**WHAT THE EXERCISE ASKS**
Exactly as written, print each record in the listing.

# # # # #

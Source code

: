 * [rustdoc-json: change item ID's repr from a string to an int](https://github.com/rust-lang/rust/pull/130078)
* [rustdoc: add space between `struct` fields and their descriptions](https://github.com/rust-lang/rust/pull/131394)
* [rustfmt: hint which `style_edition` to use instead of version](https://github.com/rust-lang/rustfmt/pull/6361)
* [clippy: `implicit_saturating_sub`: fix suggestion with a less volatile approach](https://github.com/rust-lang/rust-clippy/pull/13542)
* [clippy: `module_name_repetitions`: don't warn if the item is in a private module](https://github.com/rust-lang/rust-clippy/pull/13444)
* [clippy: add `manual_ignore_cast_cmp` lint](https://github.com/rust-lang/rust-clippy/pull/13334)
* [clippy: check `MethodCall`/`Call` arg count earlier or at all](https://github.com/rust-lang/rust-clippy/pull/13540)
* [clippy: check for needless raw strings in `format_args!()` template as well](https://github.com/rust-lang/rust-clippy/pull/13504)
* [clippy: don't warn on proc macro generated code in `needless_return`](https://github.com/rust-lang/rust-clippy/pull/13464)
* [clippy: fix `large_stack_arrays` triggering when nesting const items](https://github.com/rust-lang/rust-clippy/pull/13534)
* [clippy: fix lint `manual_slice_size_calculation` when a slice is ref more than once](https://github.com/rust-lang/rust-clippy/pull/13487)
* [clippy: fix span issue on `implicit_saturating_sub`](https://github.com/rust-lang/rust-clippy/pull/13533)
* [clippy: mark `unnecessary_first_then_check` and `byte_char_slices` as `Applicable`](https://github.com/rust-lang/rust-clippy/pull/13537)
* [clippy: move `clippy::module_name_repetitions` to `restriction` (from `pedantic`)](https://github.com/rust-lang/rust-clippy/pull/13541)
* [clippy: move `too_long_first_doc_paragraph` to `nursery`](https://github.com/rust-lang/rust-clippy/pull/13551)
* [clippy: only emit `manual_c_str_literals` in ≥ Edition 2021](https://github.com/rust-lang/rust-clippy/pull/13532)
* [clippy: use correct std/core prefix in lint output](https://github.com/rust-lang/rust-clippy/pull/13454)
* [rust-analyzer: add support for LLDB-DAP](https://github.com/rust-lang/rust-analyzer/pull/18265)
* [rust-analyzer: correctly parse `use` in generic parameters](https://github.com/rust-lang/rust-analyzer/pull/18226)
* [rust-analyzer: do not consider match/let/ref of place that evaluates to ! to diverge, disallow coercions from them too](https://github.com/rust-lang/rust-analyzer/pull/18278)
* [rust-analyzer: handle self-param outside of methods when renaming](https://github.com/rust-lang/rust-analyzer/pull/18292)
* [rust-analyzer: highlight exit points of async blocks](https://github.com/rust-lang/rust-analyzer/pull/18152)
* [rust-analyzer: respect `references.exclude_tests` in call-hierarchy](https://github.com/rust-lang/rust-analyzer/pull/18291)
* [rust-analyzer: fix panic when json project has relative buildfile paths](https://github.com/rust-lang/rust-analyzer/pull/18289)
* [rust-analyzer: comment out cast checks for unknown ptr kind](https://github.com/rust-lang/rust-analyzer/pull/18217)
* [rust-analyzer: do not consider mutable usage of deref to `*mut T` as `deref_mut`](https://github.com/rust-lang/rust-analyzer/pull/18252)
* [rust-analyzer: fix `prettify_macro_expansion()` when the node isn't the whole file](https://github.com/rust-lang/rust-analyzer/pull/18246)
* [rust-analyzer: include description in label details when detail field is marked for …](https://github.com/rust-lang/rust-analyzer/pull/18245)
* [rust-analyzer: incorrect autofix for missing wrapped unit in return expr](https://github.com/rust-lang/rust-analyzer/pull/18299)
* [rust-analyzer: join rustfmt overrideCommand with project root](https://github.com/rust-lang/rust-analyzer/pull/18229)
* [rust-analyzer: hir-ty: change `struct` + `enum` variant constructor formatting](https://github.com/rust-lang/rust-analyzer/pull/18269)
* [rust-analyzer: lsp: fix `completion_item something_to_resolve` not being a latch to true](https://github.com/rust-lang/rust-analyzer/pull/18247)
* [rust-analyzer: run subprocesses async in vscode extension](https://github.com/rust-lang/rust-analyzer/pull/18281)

# # # # #

**YOUR SOLUTION**
Source code

: * [rustdoc-json: change item ID's repr from a string to an int](https://github.com/rust-lang/rust/pull/130078)
* [rustdoc: add space between `struct` fields and their descriptions](https://github.com/rust-lang/rust/pull/131394)
* [rustfmt: hint which `style_edition` to use instead of version](https://github.com/rust-lang/rustfmt/pull/6361)
* [clippy: `implicit_saturating_sub`: fix suggestion with a less volatile approach](https://github.com/rust-lang/rust-clippy/pull/13542)
* [clippy: `module_name_repetitions`: don't warn if the item is in a private module](https://github.com/rust-lang/rust-clippy/pull/13444)
* [clippy: add `manual_ignore_cast_cmp` lint](https://github.com/rust-lang/rust-clippy/pull/13334)
* [clippy: check `MethodCall`/`Call` arg count earlier or at all](https://github.com/rust-lang/rust-clippy/pull/13540)
* [clippy: check for needless raw strings in `format_args!()` template as well](https://github.com/rust-lang/rust-clippy/pull/13504)
* [clippy: don't warn on proc macro generated code in `needless_return`](https://github.com/rust-lang/rust-clippy/pull/13464)
* [clippy: fix `large_stack_arrays` triggering when nesting const items](https://github.com/rust-lang/rust-clippy/pull/13534)
* [clippy: fix lint `manual_slice_size_calculation` when a slice is ref more than once](https://github.com/rust-lang/rust-clippy/pull/13487)
* [clippy: fix span issue on `implicit_saturating_sub`](https://github.com/rust-lang/rust-clippy/pull/13533)
* [clippy: mark `unnecessary_first_then_check` and `byte_char_slices` as `Applicable`](https://github.com/rust-lang/rust-clippy/pull/13537)
* [clippy: move `clippy::module_name_repetitions` to `restriction` (from `pedantic`)](https://github.com/rust-lang/rust-clippy/pull/13541)
* [clippy: move `too_long_first_doc_paragraph` to `nursery`](https://github.com/rust-lang/rust-clippy/pull/13551)
* [clippy: only emit `manual_c_str_literals` in ≥ Edition 2021](https://github.com/rust-lang/rust-clippy/pull/13532)
* [clippy: use correct std/core prefix in lint output](https://github.com/rust-lang/rust-clippy/pull/13454)
* [rust-analyzer: add support for LLDB-DAP](https://github.com/rust-lang/rust-analyzer/pull/18265)
* [rust-analyzer: correctly parse `use` in generic parameters](https://github.com/rust-lang/rust-analyzer/pull/18226)
* [rust-analyzer: do not consider match/let/ref of place that evaluates to ! to diverge, disallow coercions from them too](https://github.com/rust-lang/rust-analyzer/pull/18278)
* [rust-analyzer: handle self-param outside of methods when renaming](https://github.com/rust-lang/rust-analyzer/pull/18292)
* [rust-analyzer: highlight exit points of async blocks](https://github.com/rust-lang/rust-analyzer/pull/18152)
* [rust-analyzer: respect `references.exclude_tests` in call-hierarchy](https://github.com/rust-lang/rust-analyzer/pull/18291)
* [rust-analyzer: fix panic when json project has relative buildfile paths](https://github.com/rust-lang/rust-analyzer/pull/18289)
* [rust-analyzer: comment out cast checks for unknown ptr kind](https://github.com/rust-lang/rust-analyzer/pull/18217)
* [rust-analyzer: do not consider mutable usage of deref to `*mut T` as `deref_mut`](https://github.com/rust-lang/rust-analyzer/pull/18252)
* [rust-analyzer: fix `prettify_macro_expansion()` when the node isn't the whole file](https://github.com/rust-lang/rust-analyzer/pull/18246)
* [rust-analyzer: include description in label details when detail field is marked for …](https://github.com/rust-lang/rust-analyzer/pull/18245)
* [rust-analyzer: incorrect autofix for missing wrapped unit in return expr](https://github.com/rust-lang/rust-analyzer/pull/18299)
* [rust-analyzer: join rustfmt overrideCommand with project root](https://github.com/rust-lang/rust-analyzer/pull/18229)
* [rust-analyzer: hir-ty: change `struct` + `enum` variant constructor formatting](https://github.com/rust-lang/rust-analyzer/pull/18269)
* [rust-analyzer: lsp: fix `completion_item something_to_resolve` not being a latch to true](https://github.com/rust-lang/rust-analyzer/pull/18247)
* [rust-analyzer: run subprocesses async in vscode extension](https://github.com/rust-lang/rust-analyzer/pull/18281)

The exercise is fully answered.